Ses paroles étaient mêlées de larmes et la pitié saisit tous les Achéens. Mais survinrent Médon et le divin aède, sortant de la maison d’Ulysse où ils avaient dormi.
Médon, le héraut avisé, prit la parole :
— Écoutez-moi, gens d’Ithaque, Ulysse a fait tout cela avec l’accord des dieux. J’ai vu moi-même un Immortel à côté d’Ulysse. Il ressemblait à Mentor, encourageait Ulysse et semait le trouble chez les prétendants.
Tous alors verdirent de terreur. Un autre orateur se leva, Halithersès, fils de Mastor, capable d’embrasser le passé et l’avenir, plein d’intelligence :
— C’est votre lâcheté, amis, qui a provoqué ces malheurs. Vous ne nous écoutiez pas, Mentor et moi ; vous n’avez pas mis un terme aux excès de vos enfants, dévorant le bien d’un héros, outrageant sa femme. Vous pensiez qu’il ne reviendrait pas. Maintenant, croyez-moi, ne marchons pas au-devant de la mort !
Avec un grand tumulte, plus de la moitié de l’assemblée se leva et se dispersa.
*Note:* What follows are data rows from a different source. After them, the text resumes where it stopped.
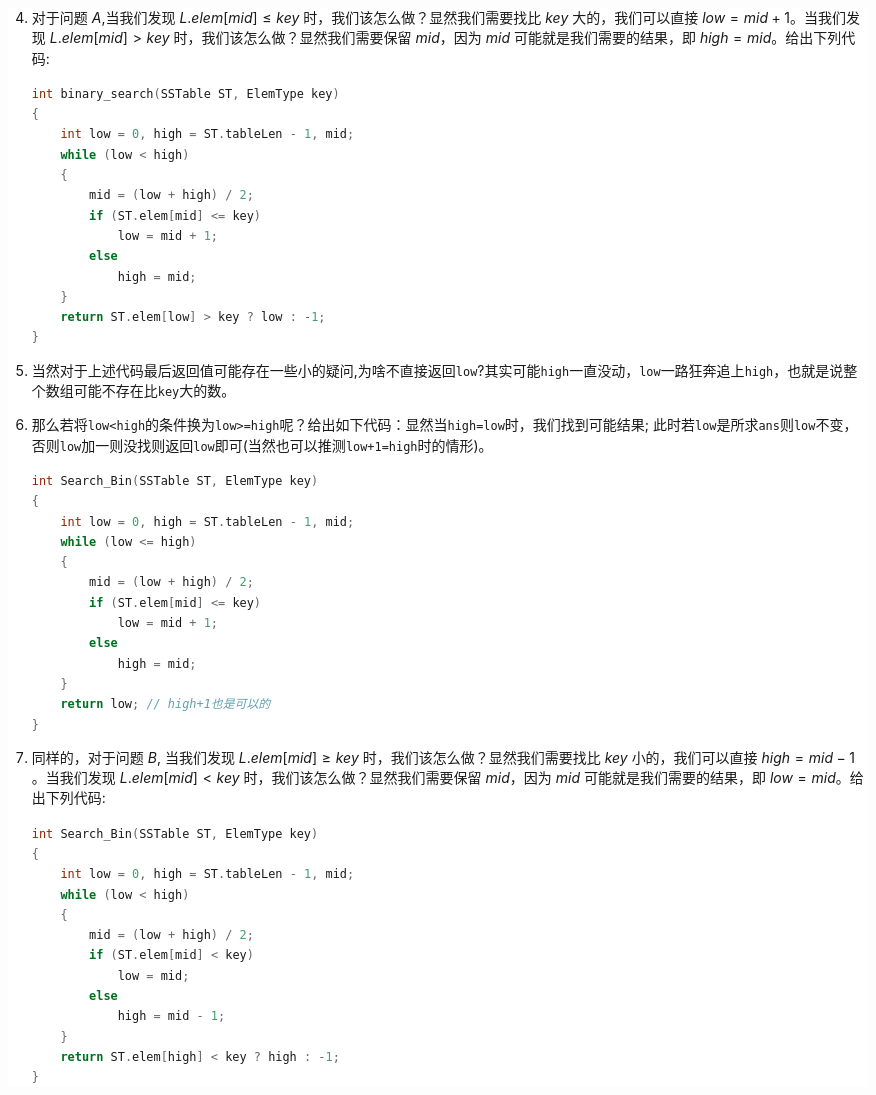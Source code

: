   4. 对于问题 $A$,当我们发现 $L.elem[mid] \leq key$ 时，我们该怎么做？显然我们需要找比 $key$ 大的，我们可以直接 $low=mid+1$ ​。当我们发现 $L.elem[mid] \gt key$ 时，我们该怎么做？显然我们需要保留 $mid$，因为 $mid$ 可能就是我们需要的结果，即 $high=mid$。给出下列代码:

      ```cpp
      int binary_search(SSTable ST, ElemType key)
      {
          int low = 0, high = ST.tableLen - 1, mid;
          while (low < high)
          {
              mid = (low + high) / 2;
              if (ST.elem[mid] <= key)
                  low = mid + 1;
              else
                  high = mid;
          }
          return ST.elem[low] > key ? low : -1;
      }
      ```

      

   5. 当然对于上述代码最后返回值可能存在一些小的疑问,为啥不直接返回`low`?其实可能`high`一直没动，`low`一路狂奔追上`high`，也就是说整个数组可能不存在比`key`大的数。

   6. 那么若将`low<high`的条件换为`low>=high`呢？给出如下代码：显然当`high=low`时，我们找到可能结果; 此时若`low`是所求`ans`则`low`不变，否则`low`加一则没找则返回`low`即可(当然也可以推测`low+1=high`时的情形)。

      ```cpp
      int Search_Bin(SSTable ST, ElemType key)
      {
          int low = 0, high = ST.tableLen - 1, mid;
          while (low <= high)
          {
              mid = (low + high) / 2;
              if (ST.elem[mid] <= key)
                  low = mid + 1;
              else
                  high = mid;
          }
          return low; // high+1也是可以的
      }
      ```

      

   7. 同样的，对于问题 $B$, 当我们发现 $L.elem[mid] \geq key$ 时，我们该怎么做？显然我们需要找比 $key$ 小的，我们可以直接 $high=mid-1$ ​。当我们发现 $L.elem[mid] \lt key$ 时，我们该怎么做？显然我们需要保留 $mid$，因为 $mid$ 可能就是我们需要的结果，即 $low=mid$。给出下列代码:

      ```cpp
      int Search_Bin(SSTable ST, ElemType key)
      {
          int low = 0, high = ST.tableLen - 1, mid;
          while (low < high)
          {
              mid = (low + high) / 2;
              if (ST.elem[mid] < key)
                  low = mid;
              else
                  high = mid - 1;
          }
          return ST.elem[high] < key ? high : -1;
      }
      ```
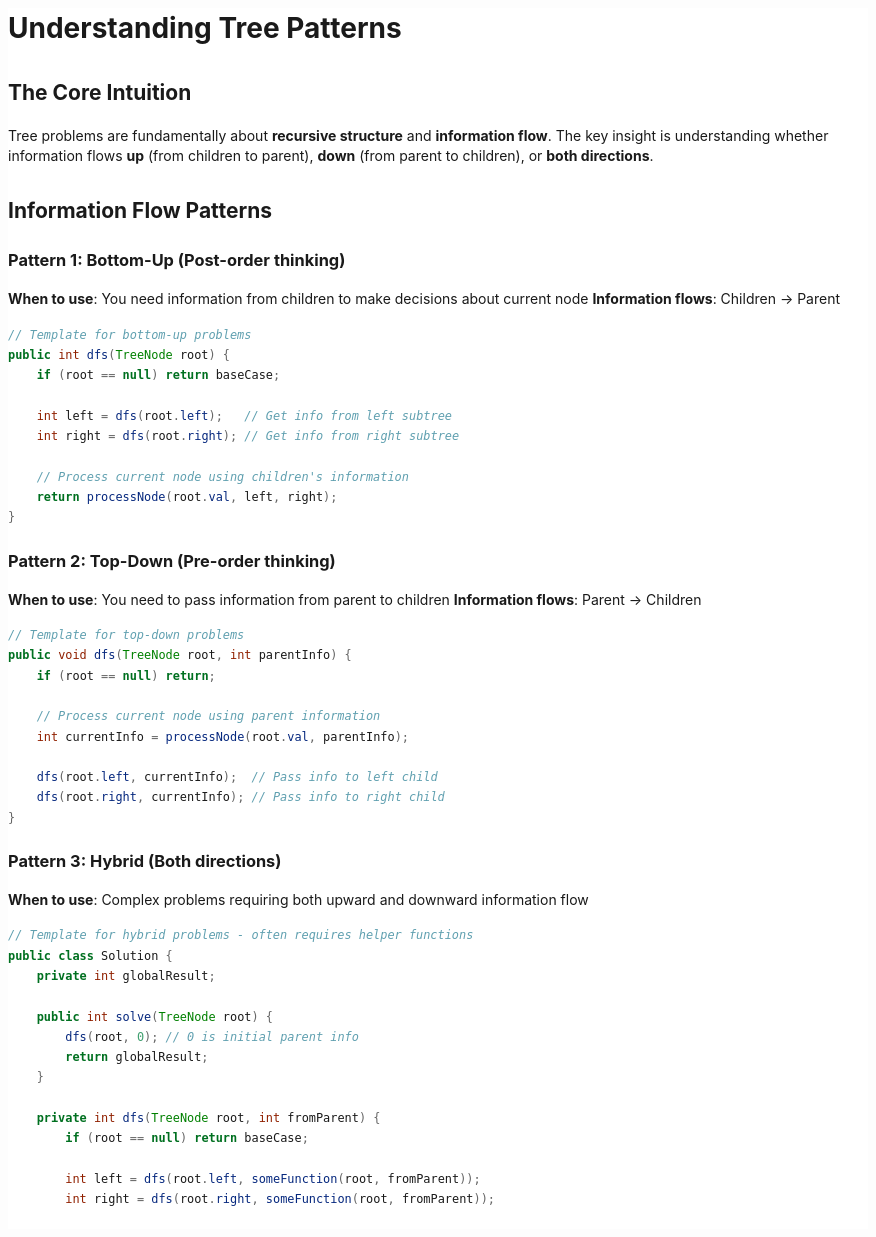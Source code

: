# Understanding Tree Patterns

## The Core Intuition

Tree problems are fundamentally about **recursive structure** and **information flow**. The key insight is understanding whether information flows **up** (from children to parent), **down** (from parent to children), or **both directions**.

## Information Flow Patterns

### Pattern 1: Bottom-Up (Post-order thinking)
**When to use**: You need information from children to make decisions about current node
**Information flows**: Children → Parent

```java
// Template for bottom-up problems
public int dfs(TreeNode root) {
    if (root == null) return baseCase;
    
    int left = dfs(root.left);   // Get info from left subtree
    int right = dfs(root.right); // Get info from right subtree
    
    // Process current node using children's information
    return processNode(root.val, left, right);
}
```

### Pattern 2: Top-Down (Pre-order thinking)
**When to use**: You need to pass information from parent to children
**Information flows**: Parent → Children

```java
// Template for top-down problems
public void dfs(TreeNode root, int parentInfo) {
    if (root == null) return;
    
    // Process current node using parent information
    int currentInfo = processNode(root.val, parentInfo);
    
    dfs(root.left, currentInfo);  // Pass info to left child
    dfs(root.right, currentInfo); // Pass info to right child
}
```

### Pattern 3: Hybrid (Both directions)
**When to use**: Complex problems requiring both upward and downward information flow

```java
// Template for hybrid problems - often requires helper functions
public class Solution {
    private int globalResult;
    
    public int solve(TreeNode root) {
        dfs(root, 0); // 0 is initial parent info
        return globalResult;
    }
    
    private int dfs(TreeNode root, int fromParent) {
        if (root == null) return baseCase;
        
        int left = dfs(root.left, someFunction(root, fromParent));
        int right = dfs(root.right, someFunction(root, fromParent));
        
```
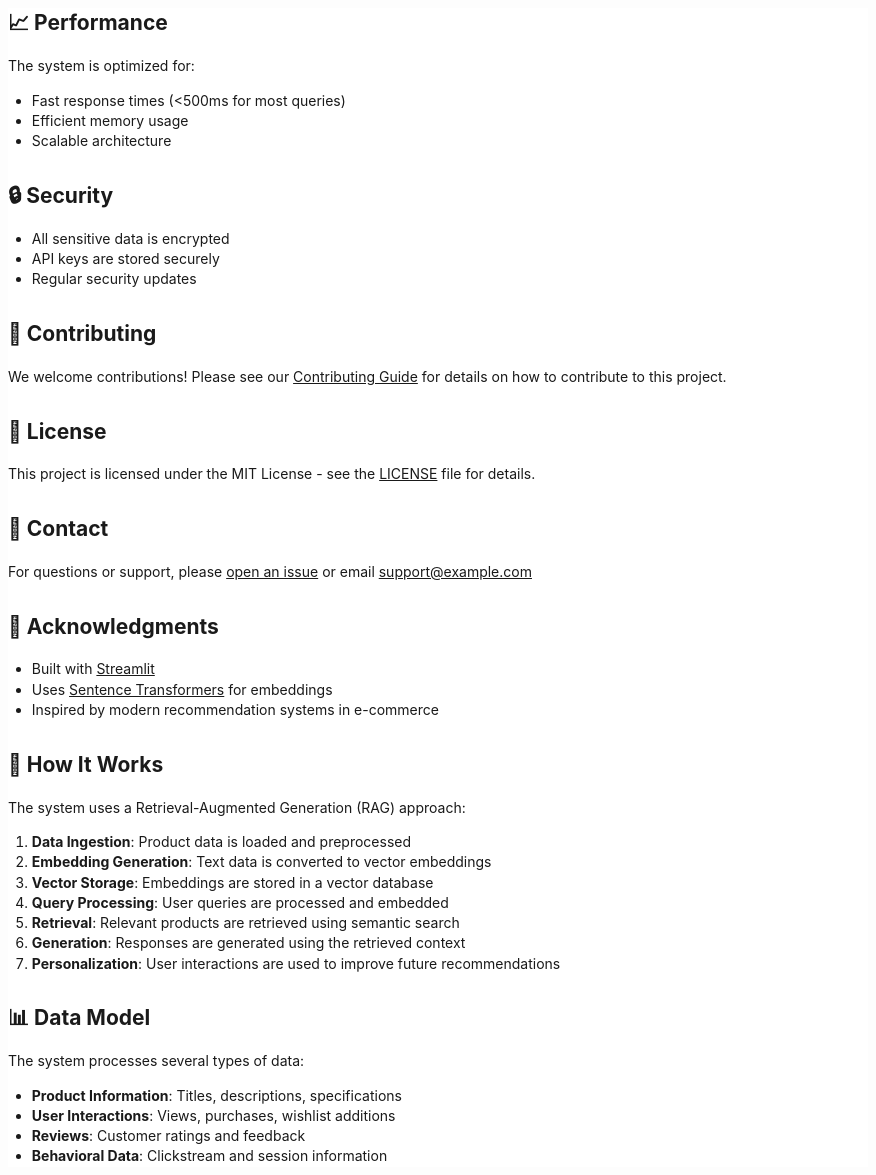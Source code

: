 ## 📈 Performance

The system is optimized for:
- Fast response times (<500ms for most queries)
- Efficient memory usage
- Scalable architecture

## 🔒 Security

- All sensitive data is encrypted
- API keys are stored securely
- Regular security updates

## 🤝 Contributing

We welcome contributions! Please see our [Contributing Guide](CONTRIBUTING.md) for details on how to contribute to this project.

## 📄 License

This project is licensed under the MIT License - see the [LICENSE](LICENSE) file for details.

## 📧 Contact

For questions or support, please [open an issue](https://github.com/yourusername/ecommerce-rag/issues) or email support@example.com

## 🙏 Acknowledgments

- Built with [Streamlit](https://streamlit.io/)
- Uses [Sentence Transformers](https://www.sbert.net/) for embeddings
- Inspired by modern recommendation systems in e-commerce

## 🤖 How It Works

The system uses a Retrieval-Augmented Generation (RAG) approach:

1. **Data Ingestion**: Product data is loaded and preprocessed
2. **Embedding Generation**: Text data is converted to vector embeddings
3. **Vector Storage**: Embeddings are stored in a vector database
4. **Query Processing**: User queries are processed and embedded
5. **Retrieval**: Relevant products are retrieved using semantic search
6. **Generation**: Responses are generated using the retrieved context
7. **Personalization**: User interactions are used to improve future recommendations

## 📊 Data Model

The system processes several types of data:

- **Product Information**: Titles, descriptions, specifications
- **User Interactions**: Views, purchases, wishlist additions
- **Reviews**: Customer ratings and feedback
- **Behavioral Data**: Clickstream and session information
Mais les autres, convaincus par Eupeithès, couraient aux armes et se formaient en bataille devant le bourg. Athéna alors interrogea Zeus :
— Fils de Cronos, notre Père Tout-Puissant, quel est ton dessein ? Veux-tu encore la guerre mauvaise et la mêlée brutale ou instaurer la paix entre eux ?
— Mon enfant, répondit Zeus, agis à ta guise. Le divin Ulysse a châtié les prétendants. Qu’il continue à régner. Faisons oublier le meurtre des fils et des frères ; qu’ils soient amis comme avant et que règnent la paix et l’abondance !
Ces paroles redoublèrent l’ardeur d’Athéna. Elle bondit depuis les cimes de l’Olympe.
Un fils de Dolios était allé se poster en sentinelle. Quand il vit la troupe des gens d’Ithaque, il donna l’alarme. Tous alors revêtent leurs armes, Ulysse et ses trois compagnons, les six fils de Dolios, Laerte et Dolios aussi, malgré leurs cheveux gris, combattants par nécessité. Ulysse encouragea Télémaque, à la grande joie de Laerte.
Alors Athéna la déesse aux yeux d’aigue-marine intervient :
— Fils d’Arkésios, prie la Vierge aux yeux d’aigue-marine et Zeus son père, puis brandis ta longue javeline et lance-la !
Elle insuffle alors une grande vigueur à Laerte. Le vieillard vise Eupeithès et l’atteint au casque qui cède sous le choc. Il s’écroule et ses armes résonnent autour de lui. Ulysse et son fils glorieux se jettent alors sur le premier rang, avec leurs épées et leurs piques à deux pointes. Ils les auraient massacrés si Athéna n’avait poussé un grand cri et tout arrêté :
— Arrêtez cette guerre, gens d’Ithaque, elle est horrible ; séparez-vous sans autre sang !
Ainsi parle Athéna, tous verdissent de crainte. Les armes leur échappent des mains, elles jonchent le sol. Ulysse pousse un cri épouvantable et bondit sur eux comme un aigle dans le ciel. Le Cronide alors lance sa foudre fumante aux pieds d’Athéna :
— Arrête, Ulysse, s’écrie la déesse, finis cette guerre qui n’épargne personne, de peur que Zeus à la grande voix ne se mette en colère !
Ainsi parle Athéna. Ulysse obéit, le cœur en fête. Et la déesse conclut entre les deux camps un pacte garanti par des serments, elle, Pallas Athéna, fille de Zeus Maître de l’égide.